▸ Requirement: Lines from the one containing "这些变量之间往往存在复杂依赖关系。" through the final line of the entries below: reproduce them exactly, all of them and only them.
------ Record excerpts
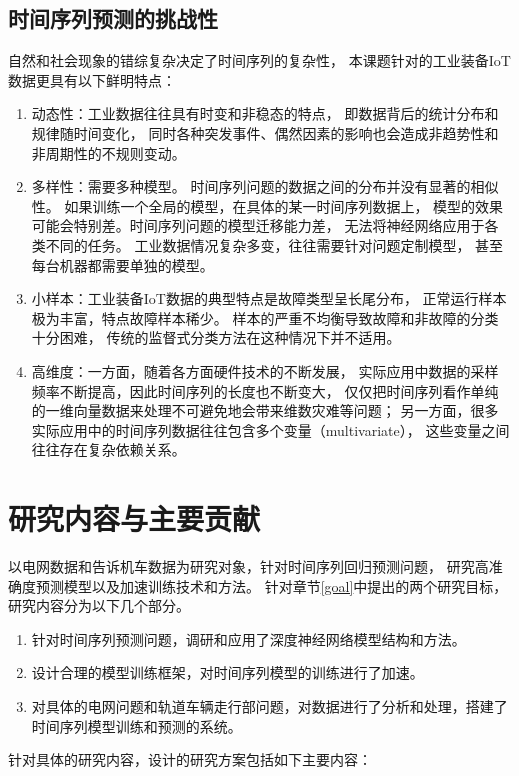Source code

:   \subsection{时间序列预测的挑战性}
    自然和社会现象的错综复杂决定了时间序列的复杂性，
    本课题针对的工业装备IoT数据更具有以下鲜明特点：
    \begin{enumerate}[(1)]
      \item 动态性：工业数据往往具有时变和非稳态的特点，
      即数据背后的统计分布和规律随时间变化，
      同时各种突发事件、偶然因素的影响也会造成非趋势性和非周期性的不规则变动。
      \item 多样性：需要多种模型。
      时间序列问题的数据之间的分布并没有显著的相似性。
      如果训练一个全局的模型，在具体的某一时间序列数据上，
      模型的效果可能会特别差。时间序列问题的模型迁移能力差，
      无法将神经网络应用于各类不同的任务。
      工业数据情况复杂多变，往往需要针对问题定制模型，
      甚至每台机器都需要单独的模型。
      \item 小样本：工业装备IoT数据的典型特点是故障类型呈长尾分布，
      正常运行样本极为丰富，特点故障样本稀少。
      样本的严重不均衡导致故障和非故障的分类十分困难，
      传统的监督式分类方法在这种情况下并不适用。
      \item 高维度：一方面，随着各方面硬件技术的不断发展，
      实际应用中数据的采样频率不断提高，因此时间序列的长度也不断变大，
      仅仅把时间序列看作单纯的一维向量数据来处理不可避免地会带来维数灾难等问题；
      另一方面，很多实际应用中的时间序列数据往往包含多个变量（multivariate），
      这些变量之间往往存在复杂依赖关系。
    \end{enumerate}

\section{研究内容与主要贡献}
以电网数据和告诉机车数据为研究对象，针对时间序列回归预测问题，
研究高准确度预测模型以及加速训练技术和方法。
针对章节\ref{goal}中提出的两个研究目标，研究内容分为以下几个部分。
\begin{enumerate}[(1)]
  \item 针对时间序列预测问题，调研和应用了深度神经网络模型结构和方法。
  \item 设计合理的模型训练框架，对时间序列模型的训练进行了加速。
  \item 对具体的电网问题和轨道车辆走行部问题，对数据进行了分析和处理，搭建了时间序列模型训练和预测的系统。
\end{enumerate}

针对具体的研究内容，设计的研究方案包括如下主要内容：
------------
▸ Solution for this problem:
      这些变量之间往往存在复杂依赖关系。
    \end{enumerate}

\section{研究内容与主要贡献}
以电网数据和告诉机车数据为研究对象，针对时间序列回归预测问题，
研究高准确度预测模型以及加速训练技术和方法。
针对章节\ref{goal}中提出的两个研究目标，研究内容分为以下几个部分。
\begin{enumerate}[(1)]
  \item 针对时间序列预测问题，调研和应用了深度神经网络模型结构和方法。
  \item 设计合理的模型训练框架，对时间序列模型的训练进行了加速。
  \item 对具体的电网问题和轨道车辆走行部问题，对数据进行了分析和处理，搭建了时间序列模型训练和预测的系统。
\end{enumerate}

针对具体的研究内容，设计的研究方案包括如下主要内容：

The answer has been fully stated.